Friday, May 11, 2012

PUTTTING DOWN ROOTS IN IOWA


We went from being a family with six people active, sometimes boisterous people in the house,  to a four bedroom house for two people to roam around in during the fifteen plus years we were in Iowa.  Elliott spent the last two years of high school here.  He then went off to college and on to service, but the others did most of their growing up here.  All of our children graduated from Washington High School in Cedar Rapids, which was practically unheard of in preachers’ families at the time.   Preachers usually didn’t stay too long in one location.

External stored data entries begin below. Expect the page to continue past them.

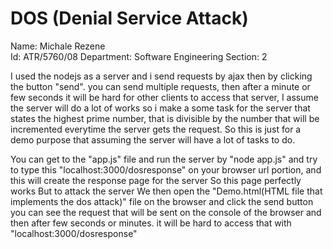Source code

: # DOS (Denial Service Attack)

Name: Michale Rezene    
Id: ATR/5760/08
Department: Software Engineering
Section: 2

I used the nodejs as a server and i send requests by ajax then by clicking the button "send". you can send multiple requests,
then after a minute or few seconds it will be hard for other clients to access that server,
I assume the server will do a lot of works so i make a some task for the server that states the highest prime number,
that is divisible by the number that will be incremented everytime the server gets the request. So this is just for a demo
purpose that assuming the server will have a lot of tasks to do.

You can get to the "app.js" file and run the server by "node app.js" and try to type this "localhost:3000/dosresponse" on your browser url portion,
and this will create the response page for the server So this page perfectly works But to attack the server
We then open the "Demo.html(HTML file that implements the dos attack)" file on the browser and 
click the send button you can see the request that will be sent on the console of the browser and then after few seconds or minutes.
it will be hard to access that with "localhost:3000/dosresponse"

I signed an agreement to stay with the church to stay five years when I first moved to Cedar Rapids.    They had seen winters disillusion preachers from the South, but I wasn’t afraid of them.   We had lived through several northern winters before we moved to Iowa.  I might have questioned my decision the first winter, when the temperature dropped beyond -50 on the wind chill index, but we stuck it out.

Many people have wondered why we didn’t stay in Texas where they were bigger churches, bigger youth groups, and more exposure to the faith community to which we were committed.  I felt the Lord was leading us to Iowa, and there were numerous benefits that came to us as the result of being here.  We knew we would probably make something of a financial sacrifice, but we wanted to have quality family life.  At the time, the growing churches of the South expected a lot of their preachers, and I had seen many of them give their families less than they deserved.  I had even seen myself falling into that trap, and it had almost cost me my marriage.

Cedar Rapids not only represented a new start, it gave us an opportunity to be with a church where there was not an enormous amount of pressure to make the church grow, although I’m sure we all hoped that would happen.   I’ve never regretted the time I spent with my children during those years.  As the saying goes, “No one ever dies wishing he had spent more time at work.”

Our children chose to be involved in numerous extracurricular activities over the years – band, drama, sports, chorus and other things. I can’t tell you how many programs we attended.  The only time I remember missing any of them was when three kids had a program on the same night and it was physically impossible to be in three places at one time.

We lived in the same house during all that time.  I lived in that house longer than I’ve ever lived anywhere.   I didn’t live in the same house during the years I grew up.  I was a sharecropper’s son during the early years of my life.  When we finally settled into a house where Mama and Daddy would spend several years, I was a senior in high school.   Obviously, we put down some roots in Iowa.